Hanuman selected the site and installed the Goddess in the Northern part of the valley. She came to be known as Khir Bhawani or Ragyna Bhagwati as her favourite offerings consist of rice cooked in milk and sugar, and all other vegetarian forms of diet.
They said there is also an interesting story about how this spring came to light among the people.
It is related that one pious Brahmin named Krishna Pandit of old city Habba Kadal had a vision wherein he was informed by a Deva to offer Puja to Khir Bhawani in the swamps of Tullamulla.
Pandit was guided by a snake through the swampy and marshy land, until he reached the hollow trunk of a mulberry tree.
The saint took the clue and after performing Puju poured milk which he had brought for this purpose.

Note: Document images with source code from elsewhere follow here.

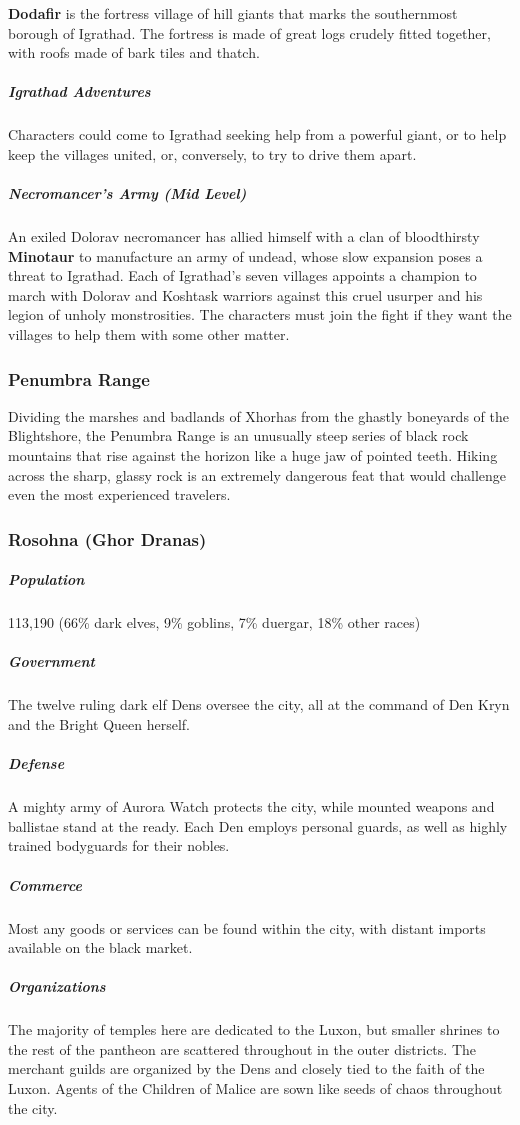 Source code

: \documentclass[10pt,a4paper,twoside,bg=print,twocolumn,openany,nodeprecatedcode]{dndbook}
\begin{document}
\textbf{Dodafir} is the fortress village of hill giants that marks the southernmost borough of Igrathad. The fortress is made of great logs crudely fitted together, with roofs made of bark tiles and thatch.

\subparagraph{Igrathad Adventures}
Characters could come to Igrathad seeking help from a powerful giant, or to help keep the villages united, or, conversely, to try to drive them apart.

\subparagraph{Necromancer's Army (Mid Level)}
An exiled Dolorav necromancer has allied himself with a clan of bloodthirsty \textbf{Minotaur} to manufacture an army of undead, whose slow expansion poses a threat to Igrathad. Each of Igrathad's seven villages appoints a champion to march with Dolorav and Koshtask warriors against this cruel usurper and his legion of unholy monstrosities. The characters must join the fight if they want the villages to help them with some other matter.

\subsubsection{Penumbra Range}
Dividing the marshes and badlands of Xhorhas from the ghastly boneyards of the Blightshore, the Penumbra Range is an unusually steep series of black rock mountains that rise against the horizon like a huge jaw of pointed teeth. Hiking across the sharp, glassy rock is an extremely dangerous feat that would challenge even the most experienced travelers.

\subsubsection{Rosohna (Ghor Dranas)}
\subparagraph{Population}
113,190 (66\% dark elves, 9\% goblins, 7\% duergar, 18\% other races)

\subparagraph{Government}
The twelve ruling dark elf Dens oversee the city, all at the command of Den Kryn and the Bright Queen herself.

\subparagraph{Defense}
A mighty army of Aurora Watch protects the city, while mounted weapons and ballistae stand at the ready. Each Den employs personal guards, as well as highly trained bodyguards for their nobles.

\subparagraph{Commerce}
Most any goods or services can be found within the city, with distant imports available on the black market.

\subparagraph{Organizations}
The majority of temples here are dedicated to the Luxon, but smaller shrines to the rest of the pantheon are scattered throughout in the outer districts. The merchant guilds are organized by the Dens and closely tied to the faith of the Luxon. Agents of the Children of Malice are sown like seeds of chaos throughout the city.
\end{document}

It is thus that the holy spring was discovered and was known to Kashmiries.
It is believed that the discovery of the holy spring has been made on Ashadha Saptami, the 7th day of the bright fortnight of the month of June-July. Kashmiri Hindus come here on every Ashtami - 8th day of the bright fortnight of each lunar month and majority of Kashmiri Hindus consider Khir Bhawani as their guardian Goddess.
The annual festival is held on Jesht Ashtami (May-June) when Kashmir pandits visit the place in large numbers to offer prayers to seek the blessings of the diety.
Devotees also throng on every Shukla Paksh Ashtami round the year and perform HAWANS to please the Mother.
The historic Temple of Kheer Bhiwani was built by Maharaja Pratap Singh in 1912 and later renovated by Maharaja Hari Singh.
The diety of Godess Ragyna is decorated in a small white Marble Temple. The legend goes that Lord Rama worshiped Mother Ragyna during his exile and desired Hanuman ji to shift the seat of Mother after the expiry of exile period, who bought it to Shadipora and was latter shifted to present to present site as per the wish of divine Mother Ragnya conveyed in dream to one Pandit Rugnath Gadroo, it is believed.
Thousands of Kashmiri pandits used to visit the temple on Khir Bhawani Mela.
However, after migration of Pandits from the Kashmir valley in early 90s, only few hundreds were visiting the temple till late 90s.
But during the past one decade, the number of Pandits, coming from different parts of the country, started increasing with every passing year.
In 2010 it was more than one lakh as per the organisers of the Mela, which has now become a source of reunion among the local Muslims and Pandits, who had migrated from the valley.
The state government has constructed a number of rooms for the devotees, who are coming to temple from outside the Kashmir valley.